Why 334 Unique IPs Was Really 5 Services in Trench Coats
My MCP-server Insights page had been showing 334 unique agents and 3253 tool calls in a rolling 30-day window. That sounds like reach. I had been quoting the number internally as “external discovery is working”. (The architectural argument behind every number on that page lives in the companion deep-dive How to Read the Insights Dashboard for a DGX-Spark Business. The story below is the receipts for one of its claims: that the “Unique agents” tile was lying to me.)
If you run any service that counts “unique users” or “unique IPs”
Open your access log right now. One line:
awk '{print $1}' access.log | cut -d. -f1-3 | sort | uniq -c | sort -rn | head -10That is the top 10 /24 ranges by hit count, ignoring User-Agent. If one /24 is responsible for more than 30% of your traffic, your “unique users” headline is being dominated by one client. Read on for what to do about it that is not “block them” (usually wrong) and not “ignore it” (also wrong).
I patched the aggregator to dedupe agents by (User-Agent, IP /24). One change. The number dropped to 318, then to 314 after self-traffic was filtered. More importantly the top contributor became visible:
2860 hits 152.233.42.0/24 node # 86% of all external hits
2465 hits 91.59.53.0/24 Chrome # operator's home DSL, now excluded
355 hits 152.236.8.0/24 node
162 hits 204.93.227.0/24 node
162 hits 216.246.40.0/24 node
108 hits 64.34.84.0/24 node
Five of the top six are Node.js HTTP clients on US datacenters. Whois on the leading one:
$ whois 152.233.42.201
inetnum: 152.233.0.0 - 152.233.127.255
hostname: unn-152-233-42-201.datapacket.com
org: AS60068 Datacamp Limited
city: Ashburn, Virginia
DataPacket is a cloud-hosting reseller. Their address space backs NordVPN exit-nodes, Smartproxy services, and a long list of self-hosted automation setups.
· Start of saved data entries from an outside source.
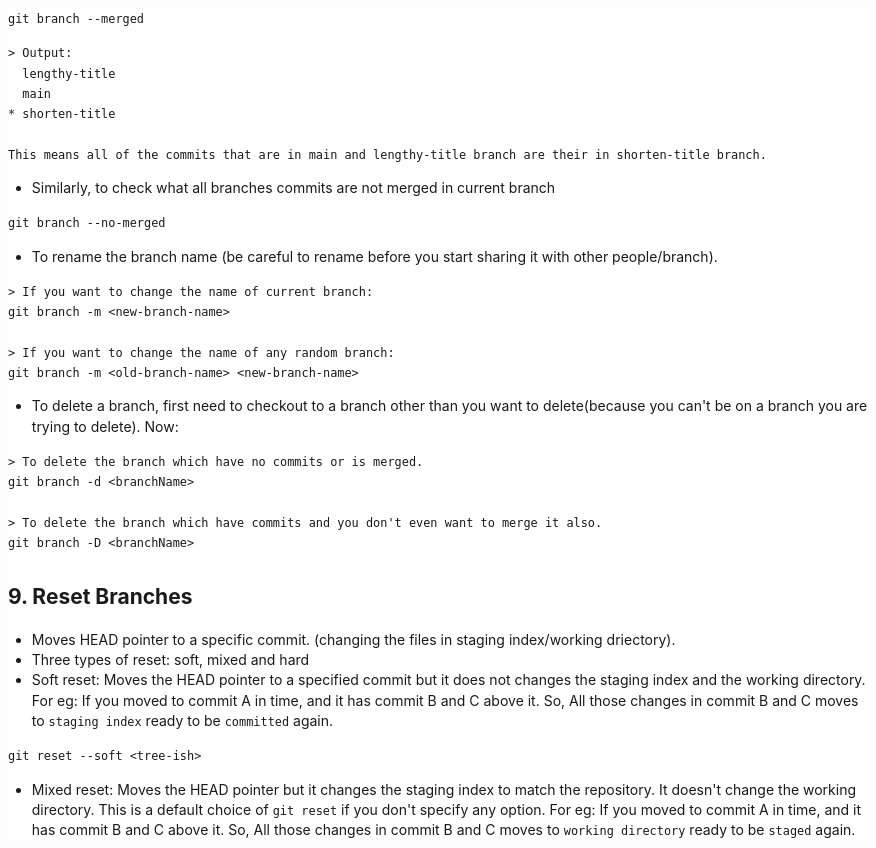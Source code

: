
 ```
git branch --merged
```

```
> Output:
  lengthy-title
  main
* shorten-title

This means all of the commits that are in main and lengthy-title branch are their in shorten-title branch.
```

- Similarly, to check what all branches commits are not merged in current branch

```
git branch --no-merged
```

- To rename the branch name (be careful to rename before you start sharing it with other people/branch).

```
> If you want to change the name of current branch:
git branch -m <new-branch-name>

> If you want to change the name of any random branch:
git branch -m <old-branch-name> <new-branch-name>
```

- To delete a branch, first need to checkout to a branch other than you want to delete(because you can't be on a branch you are trying to delete). Now:

```
> To delete the branch which have no commits or is merged.
git branch -d <branchName>

> To delete the branch which have commits and you don't even want to merge it also.
git branch -D <branchName>
```

## 9. Reset Branches

- Moves HEAD pointer to a specific commit. (changing the files in staging index/working driectory).
- Three types of reset: soft, mixed and hard
- Soft reset: Moves the HEAD pointer to a specified commit but it does not changes the staging index and the working directory. For eg: If you moved to commit A in time, and it has commit B and C above it. So, All those changes in commit B and C moves to `staging index` ready to be `committed` again.

```
git reset --soft <tree-ish>
```

- Mixed reset: Moves the HEAD pointer but it changes the staging index to match the repository. It doesn't change the working directory. This is a default choice of `git reset` if you don't specify any option. For eg: If you moved to commit A in time, and it has commit B and C above it. So, All those changes in commit B and C moves to `working directory` ready to be `staged` again.
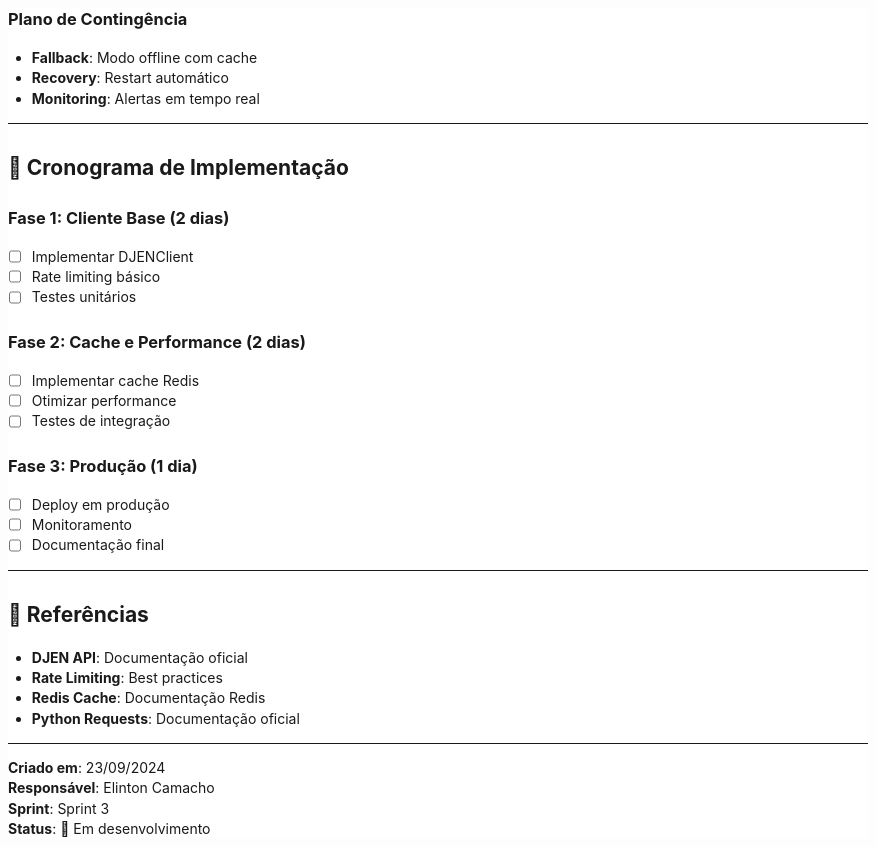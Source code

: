 ### **Plano de Contingência**
- **Fallback**: Modo offline com cache
- **Recovery**: Restart automático
- **Monitoring**: Alertas em tempo real

---

## 📅 **Cronograma de Implementação**

### **Fase 1: Cliente Base (2 dias)**
- [ ] Implementar DJENClient
- [ ] Rate limiting básico
- [ ] Testes unitários

### **Fase 2: Cache e Performance (2 dias)**
- [ ] Implementar cache Redis
- [ ] Otimizar performance
- [ ] Testes de integração

### **Fase 3: Produção (1 dia)**
- [ ] Deploy em produção
- [ ] Monitoramento
- [ ] Documentação final

---

## 🔗 **Referências**

- **DJEN API**: Documentação oficial
- **Rate Limiting**: Best practices
- **Redis Cache**: Documentação Redis
- **Python Requests**: Documentação oficial

---

**Criado em**: 23/09/2024  
**Responsável**: Elinton Camacho  
**Sprint**: Sprint 3  
**Status**: 🔄 Em desenvolvimento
The node user-agent rules out browsers. This is one automated client (or one Lambda fleet behind a static IP block) making roughly 95 calls a day to my MCP server. For 30 days. From a single /24.
I was reporting that as 334 distinct agents.
What the original aggregator counted
The pre-patch version of nsm-aggregate.py did this:
"unique_ips": len({remote_ip(e) for e in mcp_external if remote_ip(e)}),
Set-of-strings on the raw client IP. Every distinct IP equals one distinct agent. Two consequences:
- Rotating cloud-IP services inflate the number. A Lambda fleet rotating through 50 IPs in the same /24 shows up as 50 agents. Same code, same UA, same operator, counted fifty times.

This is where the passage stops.